Tumors of the renal parenchyma
Cancers of the kidney represent only 2 to 3% of all human malignant tumors. Renal cell carcinoma (RCC) is by far the most frequent and accounts for up to 90% of all kidney tumors. The widespread use of modern diagnostic tools today has led to ever more frequent chance diagnosis of small asymptomatic tumors. Earlier symptoms of hematuria, flank pain and abdominal tumor mass were the first indication of an already large far advanced kidney tumor.
Tumor stage remains the most predictive prognostic factor. As long as the tumors are small and confined to the kidney the prognosis is excellent with a 70-80% 5-year survival rate. Radical nephrectomy is the treatment of choice. Before any operation it is necessary to determine if the tumor has extended into the vena cava. Venous invasion seems to be an adverse prognostic factor. In case of a non functioning contralateral kidney, bilateral tumors or patients with Von Hippel-Lindau disease, nephron-sparing surgery has proved to be curative as long as the general rules of oncological surgery are respected. In parenchymal sparing surgery, intraoperative sonography can be used to define tumors in relation to the hilar anatomy. This permits a partial nephrectomy to be safely performed while avoiding important hilar structures.

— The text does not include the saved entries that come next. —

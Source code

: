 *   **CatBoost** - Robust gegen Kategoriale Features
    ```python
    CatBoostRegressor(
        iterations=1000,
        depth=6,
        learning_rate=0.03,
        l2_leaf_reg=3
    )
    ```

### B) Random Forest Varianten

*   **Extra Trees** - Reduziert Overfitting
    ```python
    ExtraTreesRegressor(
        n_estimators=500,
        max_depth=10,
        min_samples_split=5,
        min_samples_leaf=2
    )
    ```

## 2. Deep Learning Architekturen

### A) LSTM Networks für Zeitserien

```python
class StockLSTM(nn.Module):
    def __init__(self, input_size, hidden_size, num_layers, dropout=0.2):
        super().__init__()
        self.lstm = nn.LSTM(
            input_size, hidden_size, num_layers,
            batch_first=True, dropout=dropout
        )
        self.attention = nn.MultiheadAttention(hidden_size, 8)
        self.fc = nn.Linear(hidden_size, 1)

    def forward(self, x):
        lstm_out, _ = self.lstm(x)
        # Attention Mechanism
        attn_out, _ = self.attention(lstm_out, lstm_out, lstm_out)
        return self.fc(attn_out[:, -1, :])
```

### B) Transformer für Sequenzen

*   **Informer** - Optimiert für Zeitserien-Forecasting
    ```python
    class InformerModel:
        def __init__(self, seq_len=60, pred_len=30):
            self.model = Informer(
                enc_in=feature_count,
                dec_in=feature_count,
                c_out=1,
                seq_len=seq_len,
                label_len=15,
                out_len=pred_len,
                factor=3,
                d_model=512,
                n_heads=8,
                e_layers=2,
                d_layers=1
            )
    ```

Chemotherapy for metastatic renal cancer has been disappointing, giving at best a 15% partial response rate. Interleukin-2 which increases autoimmune defense activity elicits a measurable response in about 20% of patients, and a complete remission in about 5%.
Follow-up with assessment of symptoms, liver function studies, and ultrasound exam of the other kidney and chest X-ray is recommended every 6 months for 3 years and then yearly.